START MATERIAL SHOWN
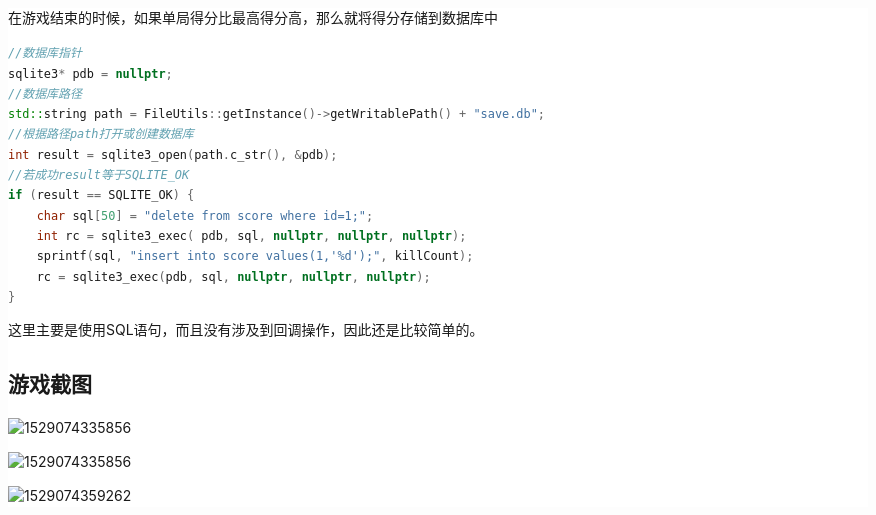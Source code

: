 在游戏结束的时候，如果单局得分比最高得分高，那么就将得分存储到数据库中

```cpp
//数据库指针
sqlite3* pdb = nullptr;
//数据库路径
std::string path = FileUtils::getInstance()->getWritablePath() + "save.db";
//根据路径path打开或创建数据库
int result = sqlite3_open(path.c_str(), &pdb);
//若成功result等于SQLITE_OK
if (result == SQLITE_OK) {
    char sql[50] = "delete from score where id=1;";
    int rc = sqlite3_exec( pdb, sql, nullptr, nullptr, nullptr);
    sprintf(sql, "insert into score values(1,'%d');", killCount);
    rc = sqlite3_exec(pdb, sql, nullptr, nullptr, nullptr);
}
```

这里主要是使用SQL语句，而且没有涉及到回调操作，因此还是比较简单的。

## 游戏截图

![1529074335856](Report.assets/1529074335856-1529074533597.png)

![1529074335856](Report.assets/1529074349228.png)



![1529074359262](Report.assets/1529074359262.png)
END MATERIAL SHOWN
■ WHAT IS REQUIRED ■
Retype all entries exactly, without the images.

■ THE COMPLETED TASK ■
Source code

: 在游戏结束的时候，如果单局得分比最高得分高，那么就将得分存储到数据库中

```cpp
//数据库指针
sqlite3* pdb = nullptr;
//数据库路径
std::string path = FileUtils::getInstance()->getWritablePath() + "save.db";
//根据路径path打开或创建数据库
int result = sqlite3_open(path.c_str(), &pdb);
//若成功result等于SQLITE_OK
if (result == SQLITE_OK) {
    char sql[50] = "delete from score where id=1;";
    int rc = sqlite3_exec( pdb, sql, nullptr, nullptr, nullptr);
    sprintf(sql, "insert into score values(1,'%d');", killCount);
    rc = sqlite3_exec(pdb, sql, nullptr, nullptr, nullptr);
}
```

这里主要是使用SQL语句，而且没有涉及到回调操作，因此还是比较简单的。

## 游戏截图

![1529074335856](Report.assets/1529074335856-1529074533597.png)

![1529074335856](Report.assets/1529074349228.png)



![1529074359262](Report.assets/1529074359262.png)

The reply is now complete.